TRADITION
La tradition dans le christianisme
Désignant nécessairement une démarche interpersonnelle, la tradition est une notion sociologique, relative à un groupe familial, à une classe sociale, à un ensemble professionnel, à une aire géographique ; tout comme la notion d'État, elle peut s'incarner pour un temps dans un individu, elle ne peut s'identifier à lui ; le propos prêté à un pape du xixe siècle : « La tradition, c'est moi », n'est pas plus véridique que le célèbre « L'État, c'est moi ». La tradition est une notion historique ; elle est l'appel que le présent adresse au passé, ou l'héritage par lequel le passé se survit dans le présent ; quelle que soit la rapidité avec laquelle elle se constitue parfois, il n'y a pas de tradition dans l'instant. Pour ces deux raisons, la religion, en particulier la religion révélée, est par excellence le champ de la tradition ; faire table rase de ce qui l'a précédé est l'attitude du philosophe ; l'homme religieux s'accomplit au contraire en s'insérant dans une continuité qui le dépasse ; même les religions qui naissent sous nos yeux n'ont de cesse qu'elles ne se constituent en traditions, et les révolutions qui se produisent dans ce domaine ne se donnent pas pour des commencements absolus, mais pour des retours à une origine oubliée. De toutes les religions révélées, le christianisme est sans doute la plus traditionnelle ; il est la seule qui ait élevé la tradition à la dignité d'un « argument », c'est-à-dire d'un critère de vérité doctrinale ; c'est dans le christianisme que les documents relatifs au bon ou mauvais usage de la tradition sont le plus nombreux et le plus explicites. C'est donc le christianisme que l'on interrogera principalement ; faute d'en pouvoir suivre toute l'histoire, on s'arrêtera à trois périodes déterminantes, qui sont l'apparition du thème dans le Nouveau Testament, son développement dans la théologiepatristique, enfin les déchirements et les approfondissements de la Renaissance ; mais on tentera auparavant une analyse plus générale, pour laquelle on empruntera des exemples dans différents contextes culturels et religieux.

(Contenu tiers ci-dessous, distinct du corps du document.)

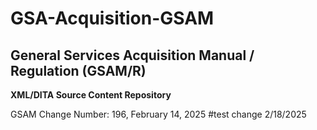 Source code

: # GSA-Acquisition-GSAM
## General Services Acquisition Manual / Regulation (GSAM/R) 
**XML/DITA Source Content Repository**


GSAM Change Number: 196, February 14, 2025
#test change 2/18/2025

Phénoménologie de la tradition
Aujourd'hui où la principale séduction est celle de la modernité, on comprend mal que le même prestige se soit attaché en d'autres temps à l'ancienneté. Parmi les multiples témoins de cette mentalité, on peut citer le mythe de l'âge d'or où les hommes étaient plus près des dieux et de la nature, et après lequel la sagesse et le bonheur ne cessèrent de se dégrader ; l'auctoritas vetustatis que, bien avant la fin de l'Antiquité classique, l'on reconnut aux premiers poètes, aux Sept Sages, aux philosophes présocratiques ; le mos maiorum dont le souvenir inspira la république romaine. Une illustration typique de cet état d'esprit apparaît dans les controverses qui opposèrent les différentes cultures sur la priorité chronologique de leurs fondateurs respectifs ; c'est ainsi que les juifs de l'époque hellénistique et les chrétiens des premiers siècles rivalisèrent d'efforts pour établir, contre le paganisme grec, que Moïse et les prophètes avaient précédé, et donc secrètement inspiré Homère, Hésiode ou Platon. Dans cette perspective, toute nouveauté devint synonyme d'erreur ; c'est, au xixe siècle, la thèse de l'école dite précisément traditionaliste : « La vérité, quoique oubliée des hommes, n'est jamais nouvelle : elle est du commencement, ab initio. L'erreur est toujours une nouveauté dans le monde ; elle est sans ancêtres et sans postérité ; mais par cela même elle flatte l'orgueil, et chacun de ceux qui la propagent s'en croit le père » (L. de Bonald) ; mais,[...]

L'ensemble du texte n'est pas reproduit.